One of the interesting features of BEHEMOTH's security system
is the ability to open a bidirectional audio link between bike
and manpack, letting me find out when the beeper sounds if the
situation justifies further action (often, a level-2 violation
is just someone harmlessly touching the machine out of
curiosity). I once tried this via 2 meters, but the very first
test under real conditions yielded some brain-dead bozo
muttering: "what the **** is this piece of ****?" I panicked,
imagining the reaction of the FCC and the amateur radio
community, and immediately disconnected the circuit. This
time, it's a license-free low-power wireless intercom good for
a few hundred feet, and the antennas, again from Larsen, are
custom helical rubber ducks -- one on the RUMP and the other on
the manpack.

VHF-UHF dual-bander with duplexer (144-148 and 440-450 MHz)

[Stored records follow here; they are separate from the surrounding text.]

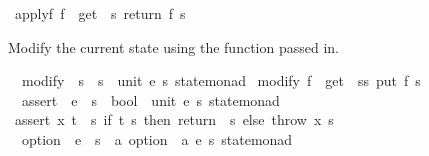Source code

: \begin{isabellebody}
\ {\isachardoublequoteopen}applyf\ f\ {\isacharequal}{\kern0pt}\ get\ {\isasymbind}\ {\isacharparenleft}{\kern0pt}{\isasymlambda}s{\isachardot}{\kern0pt}\ return\ {\isacharparenleft}{\kern0pt}f\ s{\isacharparenright}{\kern0pt}{\isacharparenright}{\kern0pt}{\isachardoublequoteclose}%
\begin{isamarkuptext}%
Modify the current state using the function passed in.%
\end{isamarkuptext}\isamarkuptrue%
\isamarkupfalse%
\isanewline
\ \ modify\ {\isacharcolon}{\kern0pt}{\isacharcolon}{\kern0pt}\ {\isachardoublequoteopen}{\isacharparenleft}{\kern0pt}{\isacharprime}{\kern0pt}s\ {\isasymRightarrow}\ {\isacharprime}{\kern0pt}s{\isacharparenright}{\kern0pt}\ {\isasymRightarrow}\ {\isacharparenleft}{\kern0pt}unit{\isacharcomma}{\kern0pt}\ {\isacharprime}{\kern0pt}e{\isacharcomma}{\kern0pt}\ {\isacharprime}{\kern0pt}s{\isacharparenright}{\kern0pt}\ state{\isacharunderscore}{\kern0pt}monad{\isachardoublequoteclose}\isanewline
{}\ {\isachardoublequoteopen}modify\ f\ {\isacharequal}{\kern0pt}\ get\ {\isasymbind}\ {\isacharparenleft}{\kern0pt}{\isasymlambda}s{\isacharcolon}{\kern0pt}{\isacharcolon}{\kern0pt}{\isacharprime}{\kern0pt}s{\isachardot}{\kern0pt}\ put\ {\isacharparenleft}{\kern0pt}f\ s{\isacharparenright}{\kern0pt}{\isacharparenright}{\kern0pt}{\isachardoublequoteclose}\isanewline
\isanewline
{}\isamarkupfalse%
\isanewline
\ \ assert\ {\isacharcolon}{\kern0pt}{\isacharcolon}{\kern0pt}\ {\isachardoublequoteopen}{\isacharprime}{\kern0pt}e\ {\isasymRightarrow}\ {\isacharparenleft}{\kern0pt}{\isacharprime}{\kern0pt}s\ {\isasymRightarrow}\ bool{\isacharparenright}{\kern0pt}\ {\isasymRightarrow}\ {\isacharparenleft}{\kern0pt}unit{\isacharcomma}{\kern0pt}\ {\isacharprime}{\kern0pt}e{\isacharcomma}{\kern0pt}\ {\isacharprime}{\kern0pt}s{\isacharparenright}{\kern0pt}\ state{\isacharunderscore}{\kern0pt}monad{\isachardoublequoteclose}\ \isanewline
\ {\isachardoublequoteopen}assert\ x\ t\ {\isacharequal}{\kern0pt}\ {\isacharparenleft}{\kern0pt}{\isasymlambda}s{\isachardot}{\kern0pt}\ if\ {\isacharparenleft}{\kern0pt}t\ s{\isacharparenright}{\kern0pt}\ then\ return\ {\isacharparenleft}{\kern0pt}{\isacharparenright}{\kern0pt}\ s\ else\ throw\ x\ s{\isacharparenright}{\kern0pt}{\isachardoublequoteclose}\isanewline
\isanewline
{}\isamarkupfalse%
\isanewline
\ \ option\ {\isacharcolon}{\kern0pt}{\isacharcolon}{\kern0pt}\ {\isachardoublequoteopen}{\isacharprime}{\kern0pt}e\ {\isasymRightarrow}\ {\isacharparenleft}{\kern0pt}{\isacharprime}{\kern0pt}s\ {\isasymRightarrow}\ {\isacharprime}{\kern0pt}a\ option{\isacharparenright}{\kern0pt}\ {\isasymRightarrow}\ {\isacharparenleft}{\kern0pt}{\isacharprime}{\kern0pt}a{\isacharcomma}{\kern0pt}\ {\isacharprime}{\kern0pt}e{\isacharcomma}{\kern0pt}\ {\isacharprime}{\kern0pt}s{\isacharparenright}{\kern0pt}\ state{\isacharunderscore}{\kern0pt}monad{\isachardoublequoteclose}\ \isanewline

\end{isabellebody}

This Larsen whip (guess you're starting to notice that I like
Larsen antennas -- you can get more info on them by calling the
company at 800-426-1656) is a shunt-fed grounded coil
dual-bander, which is 5/8-wave at 2 meters and 1/2 over 1/2
colinear at 440. Nice unit. It holds the coveted center spot
on the solar ground plane, and is cabled to Larsen's AD 2/70
duplexer. This presents two spigots, one for each band, and
these are normally cabled to the Yaesu 290 and 790 multimode
transceivers (my big guns for VHF and UHF). In case I haven't
mentioned them earlier in this series, these are excellent
radios: very low battery drain, FM-CW-USB-LSB modes, plug-on
modules for 25-watt amplifiers or battery packs, and pleasant
user interface. I have used the pair, aided by a pair of ARR
preamps and a KLM satellite antenna, to work OSCAR 13 with good
results, and on the bike they will be used for the microsats,
packet, and long-range terrestrial operation. Incidentally,
this antenna tends to flail around if unsupported -- I made a
guying collar that slips over the top element onto the center
coil, and attached four thin guy lines down to the solar

VHF-UHF dual-band helical whip (144-148 and 440-450 MHz)

Though not mounted on the bike itself, this one counts in our
antenna chautauqua -- it's the rubber duckie attached to the
Icom IC-24 dual-band handheld transceiver. Amazing device.
Word on the street is that the antenna that comes with the Icom
is not so hot, but I think they changed it in more recent
deliveries. I have both the original Icom and a Larsen of
similar dimensions, and will experiment with the 15" Diamond
dual-bander before packing up for departure.

(2) UHF packet link helical whips (457.525 and 457.575 MHz)

The bike-to-manpack data link consists of a pair of Motorola
Radius RNET transceivers, and Larsen quarter-wave UHF ducks cut
to my licensed itinerant and cargo frequencies are mounted on
the RUMP at shoulder level and on a flip-up coax elbow on the
Zero manpack. The coax patch panel in the trailer and a Lemo
waterproof connector on the RUMP allow the bike's data radio to
be patched to the much more efficient dual-bander for
long-range use.

VHF-UHF television whip (55-211 MHz and 471-801 MHz)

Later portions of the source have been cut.